Dans ce dédale de couloirs, je passe la tête pour vérifier quel est le moment le plus opportun pour capter l’instant. Face à moi, Soa de Meuse contourne délicatement ses lèvres au crayon. Le geste est doux et précis. Son poignet accompagne sa main, il l’oriente. Son regard est fixe, le temps se suspend. La bouche, c’est la touche finale avant le parfum, comme si elle était la révélation de toute cette transformation. Une fois qu’il termine, il fera voler un baiser vers le ciel que je me ferai un plaisir d’intercepter.

 

« La lumière »

Dans les sous-sols de Bruxelles se trouve un endroit rempli de chaleur et d’histoires, l’Os à Moelle. Quand j’ai découvert ce lieu, je suis tombée sous le charme. Ce n’est pas la première fois que je m’y rends et pourtant les sensations sont toujours les mêmes.

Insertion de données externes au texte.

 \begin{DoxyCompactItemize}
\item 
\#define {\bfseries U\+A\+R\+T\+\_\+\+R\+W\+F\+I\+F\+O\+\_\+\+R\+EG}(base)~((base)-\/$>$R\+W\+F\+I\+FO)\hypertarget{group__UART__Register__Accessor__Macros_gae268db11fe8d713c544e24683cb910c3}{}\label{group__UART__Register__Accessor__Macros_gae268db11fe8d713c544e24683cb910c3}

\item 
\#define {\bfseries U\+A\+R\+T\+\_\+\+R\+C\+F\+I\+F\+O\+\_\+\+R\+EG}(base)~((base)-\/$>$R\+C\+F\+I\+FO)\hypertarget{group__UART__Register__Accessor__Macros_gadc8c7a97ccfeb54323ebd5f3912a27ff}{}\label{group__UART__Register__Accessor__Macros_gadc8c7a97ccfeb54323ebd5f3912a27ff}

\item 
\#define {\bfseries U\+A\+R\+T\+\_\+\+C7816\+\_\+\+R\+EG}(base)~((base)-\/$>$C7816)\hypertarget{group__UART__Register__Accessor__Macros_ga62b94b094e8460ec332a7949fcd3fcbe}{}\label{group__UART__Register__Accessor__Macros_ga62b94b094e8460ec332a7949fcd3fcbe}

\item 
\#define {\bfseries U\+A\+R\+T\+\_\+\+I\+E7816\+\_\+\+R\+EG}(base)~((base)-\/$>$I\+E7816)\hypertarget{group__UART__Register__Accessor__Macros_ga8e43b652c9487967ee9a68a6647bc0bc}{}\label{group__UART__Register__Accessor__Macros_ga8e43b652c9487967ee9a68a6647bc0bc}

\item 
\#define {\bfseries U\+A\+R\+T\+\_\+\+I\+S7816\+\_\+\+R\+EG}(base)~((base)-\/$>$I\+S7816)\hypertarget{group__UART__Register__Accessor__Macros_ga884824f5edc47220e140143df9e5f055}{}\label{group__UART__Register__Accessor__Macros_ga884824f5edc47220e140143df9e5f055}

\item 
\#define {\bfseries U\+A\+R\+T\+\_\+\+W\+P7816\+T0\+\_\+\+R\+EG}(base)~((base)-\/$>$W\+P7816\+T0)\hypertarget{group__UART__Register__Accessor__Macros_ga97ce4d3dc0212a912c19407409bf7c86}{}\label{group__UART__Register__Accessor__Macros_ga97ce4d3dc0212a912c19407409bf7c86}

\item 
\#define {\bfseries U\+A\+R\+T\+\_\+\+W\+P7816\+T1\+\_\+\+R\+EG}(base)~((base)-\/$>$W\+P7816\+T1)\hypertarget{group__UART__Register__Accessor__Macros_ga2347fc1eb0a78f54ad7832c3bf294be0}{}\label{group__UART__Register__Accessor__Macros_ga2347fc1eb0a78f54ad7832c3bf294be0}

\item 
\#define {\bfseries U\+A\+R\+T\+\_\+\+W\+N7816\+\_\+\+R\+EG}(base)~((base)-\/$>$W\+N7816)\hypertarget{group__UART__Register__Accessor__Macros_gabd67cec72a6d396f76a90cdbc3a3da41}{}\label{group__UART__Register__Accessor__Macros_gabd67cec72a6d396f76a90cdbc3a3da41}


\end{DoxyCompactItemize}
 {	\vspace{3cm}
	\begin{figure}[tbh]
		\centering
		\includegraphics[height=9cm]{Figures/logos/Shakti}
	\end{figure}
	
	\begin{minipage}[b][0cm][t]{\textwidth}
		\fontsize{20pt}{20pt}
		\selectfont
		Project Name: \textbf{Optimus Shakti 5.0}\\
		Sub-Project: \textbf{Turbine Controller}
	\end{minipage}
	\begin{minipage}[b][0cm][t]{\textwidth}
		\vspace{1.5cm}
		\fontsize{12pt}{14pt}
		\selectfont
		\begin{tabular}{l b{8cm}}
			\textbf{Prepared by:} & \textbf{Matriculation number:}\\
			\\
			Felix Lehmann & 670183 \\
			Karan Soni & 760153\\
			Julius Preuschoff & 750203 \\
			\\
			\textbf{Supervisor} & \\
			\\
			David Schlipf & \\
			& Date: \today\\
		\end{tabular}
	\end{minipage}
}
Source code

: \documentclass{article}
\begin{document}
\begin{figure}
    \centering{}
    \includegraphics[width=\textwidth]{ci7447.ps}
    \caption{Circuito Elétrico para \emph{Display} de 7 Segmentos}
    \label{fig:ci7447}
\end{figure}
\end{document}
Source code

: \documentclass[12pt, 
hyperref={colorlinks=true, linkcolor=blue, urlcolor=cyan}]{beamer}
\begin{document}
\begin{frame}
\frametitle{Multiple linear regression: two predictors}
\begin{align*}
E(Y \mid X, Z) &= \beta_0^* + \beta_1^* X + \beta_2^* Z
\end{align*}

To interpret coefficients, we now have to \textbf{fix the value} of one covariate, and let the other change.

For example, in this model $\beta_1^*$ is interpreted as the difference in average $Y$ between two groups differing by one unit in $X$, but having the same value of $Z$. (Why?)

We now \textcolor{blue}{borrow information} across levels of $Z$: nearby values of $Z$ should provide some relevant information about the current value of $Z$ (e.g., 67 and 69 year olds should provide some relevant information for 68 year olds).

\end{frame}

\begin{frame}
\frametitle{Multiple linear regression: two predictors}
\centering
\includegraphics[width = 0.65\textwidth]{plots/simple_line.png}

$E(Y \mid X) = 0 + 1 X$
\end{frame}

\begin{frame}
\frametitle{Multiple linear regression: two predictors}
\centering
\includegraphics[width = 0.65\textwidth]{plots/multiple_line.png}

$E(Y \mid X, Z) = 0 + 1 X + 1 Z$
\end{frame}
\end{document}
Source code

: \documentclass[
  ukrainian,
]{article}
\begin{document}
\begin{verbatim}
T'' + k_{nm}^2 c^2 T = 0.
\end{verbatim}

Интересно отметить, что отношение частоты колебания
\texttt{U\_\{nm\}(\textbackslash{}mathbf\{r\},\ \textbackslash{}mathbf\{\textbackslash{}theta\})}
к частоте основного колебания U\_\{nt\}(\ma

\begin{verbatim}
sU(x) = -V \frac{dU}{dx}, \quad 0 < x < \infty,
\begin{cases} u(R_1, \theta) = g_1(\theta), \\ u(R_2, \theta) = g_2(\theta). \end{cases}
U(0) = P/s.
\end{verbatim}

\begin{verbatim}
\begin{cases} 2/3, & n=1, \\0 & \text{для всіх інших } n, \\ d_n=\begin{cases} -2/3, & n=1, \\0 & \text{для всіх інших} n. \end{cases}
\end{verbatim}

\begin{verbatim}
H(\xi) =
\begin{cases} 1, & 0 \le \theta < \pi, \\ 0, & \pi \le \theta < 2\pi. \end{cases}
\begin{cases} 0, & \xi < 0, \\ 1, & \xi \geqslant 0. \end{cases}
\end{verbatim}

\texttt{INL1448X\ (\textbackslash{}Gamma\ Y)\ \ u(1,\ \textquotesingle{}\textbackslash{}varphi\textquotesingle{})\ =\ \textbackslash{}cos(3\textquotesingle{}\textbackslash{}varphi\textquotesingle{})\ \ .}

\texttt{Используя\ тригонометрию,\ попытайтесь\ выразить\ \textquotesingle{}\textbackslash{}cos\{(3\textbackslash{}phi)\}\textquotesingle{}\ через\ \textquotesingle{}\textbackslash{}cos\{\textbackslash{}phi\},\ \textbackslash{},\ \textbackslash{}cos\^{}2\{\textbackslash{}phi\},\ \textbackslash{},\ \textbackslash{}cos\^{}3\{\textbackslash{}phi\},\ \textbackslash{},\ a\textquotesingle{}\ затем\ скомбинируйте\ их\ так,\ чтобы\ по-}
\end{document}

Soa est là, face à la lumière qui le fait briller, il allonge son bras vers elle, pour que délicatement elle se pose sur lui afin de refléter toute sa beauté…

 

La lumière
Allanah Star
Marla

 

« Allanah Starr »

Dans les loges du Manko Cabaret se trouve une star : « Allanah Star ». Il y’a des rencontres qui impressionnent plus que d’autres, Allanah en fait partie. De toute la soirée j’ai pris peu de photos d’elle, de peur de la déranger, peur de capter ce qu’elle ne souhaite pas dévoiler. Dans cet instant d’entre deux, je me rappelle m’être posée sur une chaise avec autant de délicatesse qu’une plume et j’y ai tiré ce cliché qu’elle m’a accordé.

 

« Marla »

Nous sommes dans les loges de chez Maman lors de la Belgian pride. Le temps à filé, c’est l’instant des derniers instants avant de rejoindre le train de chez Maman. Le monde va et vient dans la loge mais tout doucement elle s’allège, pour laisser la place aux derniers coups de laque, aux derniers coups de pinceau avant la pride…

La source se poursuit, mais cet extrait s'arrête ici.